簡単に言うと「自宅」を担保にお金を借りて生活資金に充てるものだよ。自分が亡くなったときに自宅を売却して借入金を返済します。

1:【老後の資金作り】現場ではほとんど見ないリバースモーゲージ。なぜか?メリットとデメリット

リバースモーゲージのイメージ写真

「リバースモーゲージ」という言葉を聞いたのは2006年ごろにファイナンシャルプランナーの資格取得の勉強をしていた時。

しかし20年近く介護現場でいろいろなお年寄りやご家族と関わってきましたが、リバースモーゲージを利用している人や利用を始めた人を1人も見たことないのが本当のところです。

私の体験談なので、リバースモーゲージを利用しているお年寄りを担当しているケアマネジャーさんもいらっしゃるとは思いますが、、。

個人的には良い制度だと思うのですが、どうして利用する人が少ないのか?

それは本当に、本当に私のまわりだけかもしれませんが、、。

今日はリバースモーゲージのメリットとデメリットについて考えて行こうと思います。

2:そもそも「リバースモーゲージ」とは?

自宅を担保に入れるイメージ

実は初めて聞いた方もいらっしゃるのではないでしょうか?

金融機関に勤めていたり、ケアマネジメントに携わっていると時々聞く言葉ですが、まだまだ広くは理解されていない言葉だと思います。

わかりやすく言うと「自宅を担保にお金を借りて、自分が死んだら担保の自宅を売却して借入金を返済する仕組み」です。

お金を借りたあとも自宅に住み続けることができる上に、お金を借りることによって老後の生活資金を捻出できます。

リバースとは「逆」の意味で、モーゲージは「抵当や抵当権」という意味です。

自宅を抵当に入れてお金を借りるところまでは住宅ローンと同じです。

しかしリバースモーゲージは融資可能な金額の範囲内で定期的もしくは一括でお金を借りて、元本は死んだあとに担保に入れた自宅を売却するため、生きている間は毎月利息のみの返済となります。

月々の返済が利息のみなので負担が少ないのが特徴です。

3:リバースモーゲージのメリット

リバースモーゲージのメリットはなんと言ってもまとまった老後資金を調達できるところです。

年金だけでは不安。
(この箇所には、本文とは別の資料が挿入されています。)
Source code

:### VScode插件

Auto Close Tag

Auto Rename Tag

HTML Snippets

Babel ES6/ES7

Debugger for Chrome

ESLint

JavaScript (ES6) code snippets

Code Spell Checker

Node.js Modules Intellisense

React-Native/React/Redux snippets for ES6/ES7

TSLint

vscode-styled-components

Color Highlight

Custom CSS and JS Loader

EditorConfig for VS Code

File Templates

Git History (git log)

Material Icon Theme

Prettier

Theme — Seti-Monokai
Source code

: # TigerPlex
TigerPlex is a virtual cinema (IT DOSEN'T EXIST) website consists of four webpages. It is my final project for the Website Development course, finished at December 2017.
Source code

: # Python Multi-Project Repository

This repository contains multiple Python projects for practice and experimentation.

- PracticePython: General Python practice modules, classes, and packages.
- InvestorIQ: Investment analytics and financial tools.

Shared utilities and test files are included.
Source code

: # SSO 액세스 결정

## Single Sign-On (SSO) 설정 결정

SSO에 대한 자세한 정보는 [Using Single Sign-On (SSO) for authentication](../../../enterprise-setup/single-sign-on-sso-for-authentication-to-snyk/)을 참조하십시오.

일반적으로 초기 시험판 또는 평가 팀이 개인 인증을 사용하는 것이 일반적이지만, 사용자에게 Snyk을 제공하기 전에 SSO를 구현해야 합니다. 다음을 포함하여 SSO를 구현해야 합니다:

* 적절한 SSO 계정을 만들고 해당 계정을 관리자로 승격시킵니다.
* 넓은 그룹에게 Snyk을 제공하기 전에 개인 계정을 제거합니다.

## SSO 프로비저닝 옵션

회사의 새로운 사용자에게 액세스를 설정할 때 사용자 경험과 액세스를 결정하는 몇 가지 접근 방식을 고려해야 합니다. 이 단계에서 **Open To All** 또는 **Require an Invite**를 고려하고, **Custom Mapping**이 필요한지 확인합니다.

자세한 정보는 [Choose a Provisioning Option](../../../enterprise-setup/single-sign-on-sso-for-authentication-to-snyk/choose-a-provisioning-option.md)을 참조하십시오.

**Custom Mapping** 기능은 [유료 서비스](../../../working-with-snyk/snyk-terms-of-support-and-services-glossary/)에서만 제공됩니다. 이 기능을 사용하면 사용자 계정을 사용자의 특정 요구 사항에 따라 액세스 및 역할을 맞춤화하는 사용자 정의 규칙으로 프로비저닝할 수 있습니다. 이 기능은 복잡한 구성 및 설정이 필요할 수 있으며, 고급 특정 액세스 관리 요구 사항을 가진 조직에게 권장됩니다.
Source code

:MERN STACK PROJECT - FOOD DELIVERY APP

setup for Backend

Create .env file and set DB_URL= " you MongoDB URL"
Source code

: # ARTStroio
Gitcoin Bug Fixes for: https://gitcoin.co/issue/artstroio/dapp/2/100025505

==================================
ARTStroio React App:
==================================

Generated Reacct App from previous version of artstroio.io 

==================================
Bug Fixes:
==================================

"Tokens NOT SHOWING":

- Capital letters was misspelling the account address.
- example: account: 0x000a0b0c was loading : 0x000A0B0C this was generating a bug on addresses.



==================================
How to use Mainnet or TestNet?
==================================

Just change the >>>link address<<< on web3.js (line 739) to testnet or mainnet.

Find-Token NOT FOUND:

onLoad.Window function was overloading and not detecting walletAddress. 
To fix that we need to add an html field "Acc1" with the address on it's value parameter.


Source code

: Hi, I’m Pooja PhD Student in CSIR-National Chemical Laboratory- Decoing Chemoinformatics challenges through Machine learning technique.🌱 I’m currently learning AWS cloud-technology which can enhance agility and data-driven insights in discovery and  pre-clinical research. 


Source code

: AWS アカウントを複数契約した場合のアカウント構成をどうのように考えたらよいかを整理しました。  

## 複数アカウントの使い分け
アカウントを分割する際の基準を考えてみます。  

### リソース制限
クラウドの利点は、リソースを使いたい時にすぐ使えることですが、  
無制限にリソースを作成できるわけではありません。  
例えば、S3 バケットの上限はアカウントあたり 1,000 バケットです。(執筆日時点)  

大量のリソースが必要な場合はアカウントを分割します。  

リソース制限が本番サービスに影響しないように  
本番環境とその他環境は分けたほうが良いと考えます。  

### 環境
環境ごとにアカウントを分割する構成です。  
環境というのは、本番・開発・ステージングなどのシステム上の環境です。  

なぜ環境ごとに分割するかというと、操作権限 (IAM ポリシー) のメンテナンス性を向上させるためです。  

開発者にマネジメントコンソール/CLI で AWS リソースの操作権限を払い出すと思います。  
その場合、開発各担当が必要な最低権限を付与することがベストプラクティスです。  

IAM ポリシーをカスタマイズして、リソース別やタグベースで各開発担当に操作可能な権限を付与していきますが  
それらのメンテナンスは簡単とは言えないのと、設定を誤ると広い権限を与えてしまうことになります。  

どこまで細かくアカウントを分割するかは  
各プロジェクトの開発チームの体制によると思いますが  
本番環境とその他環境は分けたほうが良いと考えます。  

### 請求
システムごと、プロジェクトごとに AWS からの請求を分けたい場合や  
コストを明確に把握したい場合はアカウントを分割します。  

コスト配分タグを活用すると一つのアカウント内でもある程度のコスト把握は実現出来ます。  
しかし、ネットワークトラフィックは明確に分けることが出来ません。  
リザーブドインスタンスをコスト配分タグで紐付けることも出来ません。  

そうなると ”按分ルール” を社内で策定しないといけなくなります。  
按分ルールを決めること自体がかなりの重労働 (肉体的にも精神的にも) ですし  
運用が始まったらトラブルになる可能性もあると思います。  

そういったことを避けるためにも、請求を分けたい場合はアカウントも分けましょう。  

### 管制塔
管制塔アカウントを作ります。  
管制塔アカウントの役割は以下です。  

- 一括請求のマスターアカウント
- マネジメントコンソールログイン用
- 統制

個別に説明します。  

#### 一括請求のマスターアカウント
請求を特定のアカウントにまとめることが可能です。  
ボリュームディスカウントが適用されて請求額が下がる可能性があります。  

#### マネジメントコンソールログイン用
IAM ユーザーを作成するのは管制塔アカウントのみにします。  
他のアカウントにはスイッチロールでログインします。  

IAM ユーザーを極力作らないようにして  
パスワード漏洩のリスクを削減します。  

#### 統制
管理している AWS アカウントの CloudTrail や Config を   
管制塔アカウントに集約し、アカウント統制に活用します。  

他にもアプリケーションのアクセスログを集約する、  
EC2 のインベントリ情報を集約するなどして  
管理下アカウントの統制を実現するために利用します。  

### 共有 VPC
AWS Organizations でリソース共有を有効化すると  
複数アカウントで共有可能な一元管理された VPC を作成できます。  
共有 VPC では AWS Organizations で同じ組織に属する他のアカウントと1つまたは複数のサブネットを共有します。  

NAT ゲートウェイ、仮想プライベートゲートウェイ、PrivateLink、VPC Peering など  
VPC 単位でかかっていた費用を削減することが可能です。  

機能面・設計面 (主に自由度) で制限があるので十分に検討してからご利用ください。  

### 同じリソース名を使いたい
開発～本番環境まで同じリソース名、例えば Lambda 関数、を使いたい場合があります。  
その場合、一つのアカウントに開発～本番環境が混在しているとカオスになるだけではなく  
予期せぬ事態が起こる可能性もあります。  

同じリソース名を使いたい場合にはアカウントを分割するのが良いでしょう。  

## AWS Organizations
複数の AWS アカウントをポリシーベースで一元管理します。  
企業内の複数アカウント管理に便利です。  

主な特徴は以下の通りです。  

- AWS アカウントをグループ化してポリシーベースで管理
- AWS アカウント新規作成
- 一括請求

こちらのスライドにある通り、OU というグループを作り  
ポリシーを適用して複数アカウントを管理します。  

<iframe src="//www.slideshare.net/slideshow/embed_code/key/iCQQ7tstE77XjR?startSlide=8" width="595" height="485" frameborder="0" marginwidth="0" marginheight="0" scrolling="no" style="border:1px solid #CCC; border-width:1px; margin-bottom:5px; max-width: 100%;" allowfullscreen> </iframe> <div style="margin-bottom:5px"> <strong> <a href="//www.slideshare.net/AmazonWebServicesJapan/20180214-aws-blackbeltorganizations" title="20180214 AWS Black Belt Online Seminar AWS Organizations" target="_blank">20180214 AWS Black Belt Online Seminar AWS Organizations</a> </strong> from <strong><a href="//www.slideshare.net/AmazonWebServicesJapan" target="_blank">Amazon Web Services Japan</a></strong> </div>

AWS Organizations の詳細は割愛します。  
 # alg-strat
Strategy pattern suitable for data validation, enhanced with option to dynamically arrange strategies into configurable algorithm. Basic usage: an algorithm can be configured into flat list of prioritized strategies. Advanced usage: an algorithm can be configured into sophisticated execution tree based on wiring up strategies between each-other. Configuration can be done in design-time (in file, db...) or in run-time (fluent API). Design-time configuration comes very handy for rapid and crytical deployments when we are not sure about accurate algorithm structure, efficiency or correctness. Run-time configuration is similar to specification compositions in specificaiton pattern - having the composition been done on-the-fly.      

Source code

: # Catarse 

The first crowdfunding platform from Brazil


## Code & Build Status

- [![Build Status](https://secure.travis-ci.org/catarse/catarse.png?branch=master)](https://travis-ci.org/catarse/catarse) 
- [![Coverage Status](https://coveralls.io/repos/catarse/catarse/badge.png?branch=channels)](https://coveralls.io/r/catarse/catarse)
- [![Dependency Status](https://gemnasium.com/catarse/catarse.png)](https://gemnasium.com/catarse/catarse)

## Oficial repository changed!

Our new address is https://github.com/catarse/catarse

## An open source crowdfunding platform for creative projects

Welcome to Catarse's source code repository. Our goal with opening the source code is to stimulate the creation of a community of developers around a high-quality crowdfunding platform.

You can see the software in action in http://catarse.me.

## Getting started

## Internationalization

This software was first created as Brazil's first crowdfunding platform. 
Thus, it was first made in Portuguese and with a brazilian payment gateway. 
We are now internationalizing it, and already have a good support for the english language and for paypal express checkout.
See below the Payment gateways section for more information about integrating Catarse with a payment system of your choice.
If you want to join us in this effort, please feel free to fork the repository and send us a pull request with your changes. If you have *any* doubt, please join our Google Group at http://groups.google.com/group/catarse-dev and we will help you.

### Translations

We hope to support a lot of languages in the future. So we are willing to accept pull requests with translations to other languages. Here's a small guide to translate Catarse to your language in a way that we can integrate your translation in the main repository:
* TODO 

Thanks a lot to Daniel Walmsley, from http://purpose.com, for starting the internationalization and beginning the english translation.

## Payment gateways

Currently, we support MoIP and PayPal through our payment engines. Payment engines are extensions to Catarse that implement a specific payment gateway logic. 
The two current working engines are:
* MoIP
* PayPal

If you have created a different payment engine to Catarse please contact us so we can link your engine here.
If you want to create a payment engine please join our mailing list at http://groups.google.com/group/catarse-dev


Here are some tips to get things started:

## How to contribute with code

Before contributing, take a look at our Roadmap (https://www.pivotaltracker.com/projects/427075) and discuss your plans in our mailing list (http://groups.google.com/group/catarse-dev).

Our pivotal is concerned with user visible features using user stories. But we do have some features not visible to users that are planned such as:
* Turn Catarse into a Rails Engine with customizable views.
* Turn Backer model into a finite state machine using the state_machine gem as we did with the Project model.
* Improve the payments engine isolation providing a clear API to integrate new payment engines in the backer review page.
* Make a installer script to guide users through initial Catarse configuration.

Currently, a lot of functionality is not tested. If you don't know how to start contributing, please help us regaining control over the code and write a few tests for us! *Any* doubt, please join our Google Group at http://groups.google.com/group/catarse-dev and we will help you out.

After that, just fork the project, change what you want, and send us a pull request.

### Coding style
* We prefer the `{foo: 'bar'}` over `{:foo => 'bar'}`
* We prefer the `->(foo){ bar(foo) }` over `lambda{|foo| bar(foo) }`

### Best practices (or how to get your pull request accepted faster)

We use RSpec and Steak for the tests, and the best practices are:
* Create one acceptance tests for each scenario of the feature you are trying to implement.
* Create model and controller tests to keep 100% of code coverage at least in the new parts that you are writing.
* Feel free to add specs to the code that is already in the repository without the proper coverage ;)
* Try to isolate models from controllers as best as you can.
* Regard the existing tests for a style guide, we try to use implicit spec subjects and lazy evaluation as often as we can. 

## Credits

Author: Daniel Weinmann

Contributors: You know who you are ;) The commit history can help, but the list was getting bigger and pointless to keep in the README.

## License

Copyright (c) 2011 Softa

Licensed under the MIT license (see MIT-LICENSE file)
金融資産は持っていないが持ち家の自宅がある人にとっては一考の価値があります。

住宅ローンとは違ったメリットがありますので以下にご紹介します!

リバースモーゲージのメリット

・自宅を売却することなく融資が受けられる

・存命中は返済義務がない

・毎月の支払いが利息のみ(住宅ローンは元本+利息)

・配偶者がいる場合、契約者が死んでも配偶者が契約を引き継げる金融機関が多い(配偶者が融資の範囲内で安心して自宅に住み続けられる)

4:リバースモーゲージのデメリット

リバースモーゲージのデメリットのイメージ

おそらく以下のデメリットがあるために、あまり利用している人に会わなかったのかもしれません。

メリットも大きいリバースモーゲージですが、デメリットについても理解が非常に大切なのでメリット以上に詳しく説明します。

4−1:土地付き一戸建ての物件が対象

原則として持ち家は土地付きで一戸建てであることが前提になっていることが多いです。

マンションも対象にしてくれる金融機関もありますが、「東京、神奈川、埼玉、千葉」の物件に限っていたり、いわゆる「高級マンション」に限っている場合があります。

そのため、マンションを抵当にリバースモーゲージを利用しようとする場合は各金融機関によく確認することが必要です。

4−2:推定相続人全員の同意が必要

死後に自宅を売却することが前提の制度なので自宅に配偶者以外の子供が同居している場合や兄弟が同居している場合はそもそも契約できないことが多いです。

また離れて住んでいても1人でも子供がいる場合は、その子供の同意が必要です。

さらに他にも相続人になる人がいればその人たち全員の同意が必要です。

そういう意味では配偶者以外の同居人も相続人もいない人にとっては気楽で良い制度なのですが、それ以外の人にとっては少々ハードルが高い気がすることは否めません。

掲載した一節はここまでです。